::: EXCERPTED RECORDS
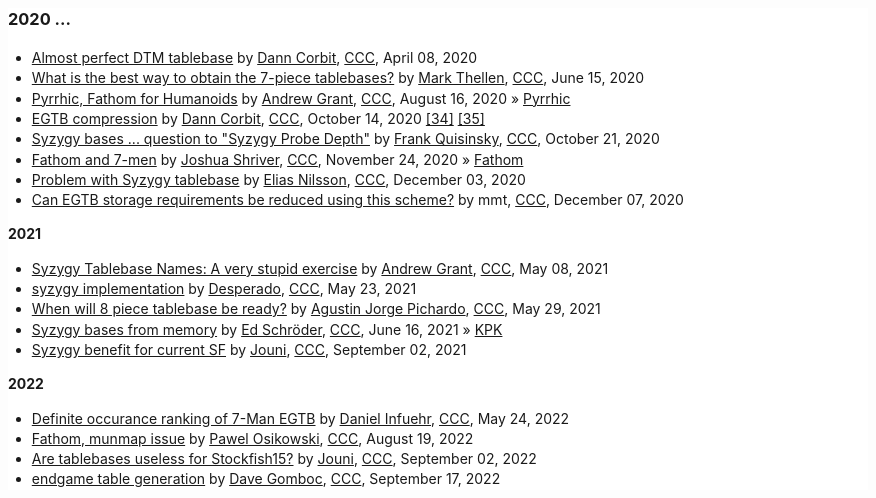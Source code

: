 
### 2020 ...


* [Almost perfect DTM tablebase](http://www.talkchess.com/forum3/viewtopic.php?f=7&t=73598) by [Dann Corbit](Dann_Corbit "Dann Corbit"), [CCC](CCC "CCC"), April 08, 2020
* [What is the best way to obtain the 7-piece tablebases?](http://talkchess.com/forum3/viewtopic.php?f=2&t=74185) by [Mark Thellen](index.php?title=Mark_Thellen&action=edit&redlink=1 "Mark Thellen (page does not exist)"), [CCC](CCC "CCC"), June 15, 2020
* [Pyrrhic, Fathom for Humanoids](http://www.talkchess.com/forum3/viewtopic.php?f=7&t=74809) by [Andrew Grant](Andrew_Grant "Andrew Grant"), [CCC](CCC "CCC"), August 16, 2020 » [Pyrrhic](#Pyrrhic)
* [EGTB compression](http://www.talkchess.com/forum3/viewtopic.php?f=7&t=75396) by [Dann Corbit](Dann_Corbit "Dann Corbit"), [CCC](CCC "CCC"), October 14, 2020 [[34]](#cite_note-34) [[35]](#cite_note-35)
* [Syzygy bases ... question to "Syzygy Probe Depth"](http://www.talkchess.com/forum3/viewtopic.php?f=2&t=75487) by [Frank Quisinsky](Frank_Quisinsky "Frank Quisinsky"), [CCC](CCC "CCC"), October 21, 2020
* [Fathom and 7-men](http://www.talkchess.com/forum3/viewtopic.php?f=7&t=75906) by [Joshua Shriver](index.php?title=Joshua_Shriver&action=edit&redlink=1 "Joshua Shriver (page does not exist)"), [CCC](CCC "CCC"), November 24, 2020 » [Fathom](#Fathom)
* [Problem with Syzygy tablebase](http://www.talkchess.com/forum3/viewtopic.php?f=7&t=75973) by [Elias Nilsson](index.php?title=Elias_Nilsson&action=edit&redlink=1 "Elias Nilsson (page does not exist)"), [CCC](CCC "CCC"), December 03, 2020
* [Can EGTB storage requirements be reduced using this scheme?](http://www.talkchess.com/forum3/viewtopic.php?f=7&t=76010) by mmt, [CCC](CCC "CCC"), December 07, 2020


**2021**



* [Syzygy Tablebase Names: A very stupid exercise](http://www.talkchess.com/forum3/viewtopic.php?f=7&t=77267) by [Andrew Grant](Andrew_Grant "Andrew Grant"), [CCC](CCC "CCC"), May 08, 2021
* [syzygy implementation](http://www.talkchess.com/forum3/viewtopic.php?f=7&t=77358) by [Desperado](Michael_Hoffmann "Michael Hoffmann"), [CCC](CCC "CCC"), May 23, 2021
* [When will 8 piece tablebase be ready?](http://talkchess.com/forum3/viewtopic.php?f=2&t=77400) by [Agustin Jorge Pichardo](index.php?title=Agustin_Jorge_Pichardo&action=edit&redlink=1 "Agustin Jorge Pichardo (page does not exist)"), [CCC](CCC "CCC"), May 29, 2021
* [Syzygy bases from memory](http://www.talkchess.com/forum3/viewtopic.php?f=7&t=77499) by [Ed Schröder](Ed_Schroder "Ed Schroder"), [CCC](CCC "CCC"), June 16, 2021 » [KPK](KPK "KPK")
* [Syzygy benefit for current SF](http://www.talkchess.com/forum3/viewtopic.php?f=2&t=78080) by [Jouni](index.php?title=Jouni&action=edit&redlink=1 "Jouni (page does not exist)"), [CCC](CCC "CCC"), September 02, 2021


**2022**



* [Definite occurance ranking of 7-Man EGTB](http://www.talkchess.com/forum3/viewtopic.php?f=7&t=79938) by [Daniel Infuehr](index.php?title=Daniel_Infuehr&action=edit&redlink=1 "Daniel Infuehr (page does not exist)"), [CCC](CCC "CCC"), May 24, 2022
* [Fathom, munmap issue](http://www.talkchess.com/forum3/viewtopic.php?f=7&t=80522) by [Pawel Osikowski](index.php?title=Pawel_Osikowski&action=edit&redlink=1 "Pawel Osikowski (page does not exist)"), [CCC](CCC "CCC"), August 19, 2022
* [Are tablebases useless for Stockfish15?](http://www.talkchess.com/forum3/viewtopic.php?f=2&t=80608) by [Jouni](index.php?title=Jouni&action=edit&redlink=1 "Jouni (page does not exist)"), [CCC](CCC "CCC"), September 02, 2022
* [endgame table generation](http://www.talkchess.com/forum3/viewtopic.php?f=7&t=80696) by [Dave Gomboc](Dave_Gomboc "Dave Gomboc"), [CCC](CCC "CCC"), September 17, 2022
::::::
TO DO: The lines you need are those containing "September"; find them in the records and copy them.

ANSWER TO THIS TASK:
* [Syzygy benefit for current SF](http://www.talkchess.com/forum3/viewtopic.php?f=2&t=78080) by [Jouni](index.php?title=Jouni&action=edit&redlink=1 "Jouni (page does not exist)"), [CCC](CCC "CCC"), September 02, 2021
* [Are tablebases useless for Stockfish15?](http://www.talkchess.com/forum3/viewtopic.php?f=2&t=80608) by [Jouni](index.php?title=Jouni&action=edit&redlink=1 "Jouni (page does not exist)"), [CCC](CCC "CCC"), September 02, 2022
* [endgame table generation](http://www.talkchess.com/forum3/viewtopic.php?f=7&t=80696) by [Dave Gomboc](Dave_Gomboc "Dave Gomboc"), [CCC](CCC "CCC"), September 17, 2022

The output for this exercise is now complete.